__Aim of the task__.
Tally how many lines in the data hold the word "kMmaAtomK", and give the result with no other text.
***** Data in this exercise *****
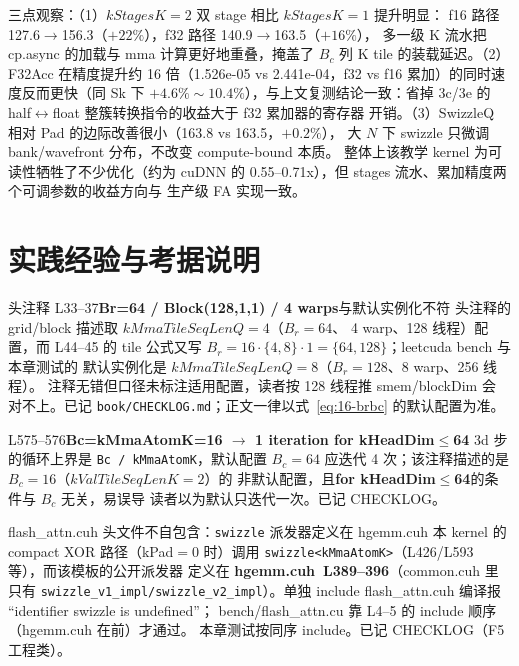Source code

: 三点观察：（1）$kStagesK{=}2$ 双 stage 相比 $kStagesK{=}1$ 提升明显：
f16 路径 127.6$\to$156.3（$+22\%$），f32 路径 140.9$\to$163.5（$+16\%$），
多一级 K 流水把 cp.async 的加载与 mma 计算更好地重叠，掩盖了 $B_c$ 列
K tile 的装载延迟。（2）F32Acc 在精度提升约 16 倍（1.526e-05 vs
2.441e-04，f32 vs f16 累加）的同时速度反而更快（同 Sk 下
$+4.6\%\sim10.4\%$），与上文复测结论一致：省掉 3c/3e 的
half$\leftrightarrow$float 整簇转换指令的收益大于 f32 累加器的寄存器
开销。（3）SwizzleQ 相对 Pad 的边际改善很小（163.8 vs 163.5，$+0.2\%$），
大 $N$ 下 swizzle 只微调 bank/wavefront 分布，不改变 compute-bound 本质。
整体上该教学 kernel 为可读性牺牲了不少优化（约为 cuDNN 的
0.55--0.71x），但 stages 流水、累加精度两个可调参数的收益方向与
生产级 FA 实现一致。

\section{实践经验与考据说明}

\begin{kaogu}[F5 配置口径]{头注释 L33--37\textbf{Br=64 / Block(128,1,1) / 4 warps}与默认实例化不符}
  头注释的 grid/block 描述取 $kMmaTileSeqLenQ{=}4$（$B_r{=}64$、
  4 warp、128 线程）配置，而 L44--45 的 tile 公式又写
  $B_r = 16\cdot\{4,8\}\cdot1 = \{64,128\}$；leetcuda bench 与本章测试的
  默认实例化是 $kMmaTileSeqLenQ{=}8$（$B_r{=}128$、8 warp、256 线程）。
  注释无错但口径未标注适用配置，读者按 128 线程推 smem/blockDim 会
  对不上。已记 \texttt{book/\allowbreak{}CHECKLOG.\allowbreak{}md}；正文一律以式~\ref{eq:16-brbc}
  的默认配置为准。
\end{kaogu}

\begin{kaogu}[F5 陈旧注释]{L575--576\textbf{Bc=kMmaAtomK=16 $\to$ 1 iteration for kHeadDim$\le$64}}
  3d 步的循环上界是 \texttt{Bc / kMmaAtomK}，默认配置 $B_c{=}64$
  应迭代 4 次；该注释描述的是 $B_c{=}16$（$kValTileSeqLenK{=}2$）的
  非默认配置，且\textbf{for kHeadDim$\le$64}的条件与 $B_c$ 无关，易误导
  读者以为默认只迭代一次。已记 CHECKLOG。
\end{kaogu}

\begin{kaogu}[工程观察]{flash\_attn.cuh 头文件不自包含：\texttt{swizzle} 派发器定义在 hgemm.cuh}
  本 kernel 的 compact XOR 路径（kPad$=$0 时）调用
  \texttt{swizzle\allowbreak{}<k\allowbreak{}Mma\allowbreak{}Atom\allowbreak{}K>}（L426/L593 等），而该模板的公开派发器
  定义在 \textbf{hgemm.cuh~L389--396}（common.cuh 里只有
  \texttt{swizzle\_\allowbreak{}v1\_\allowbreak{}impl/\allowbreak{}swizzle\_\allowbreak{}v2\_\allowbreak{}impl}）。单独 include
  flash\_attn.cuh 编译报 ``identifier swizzle is undefined''；
  bench/flash\_attn.cu 靠 L4--5 的 include 顺序（hgemm.cuh 在前）才通过。
  本章测试按同序 include。已记 CHECKLOG（F5 工程类）。
\end{kaogu}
*****
__Result for this exercise__.
2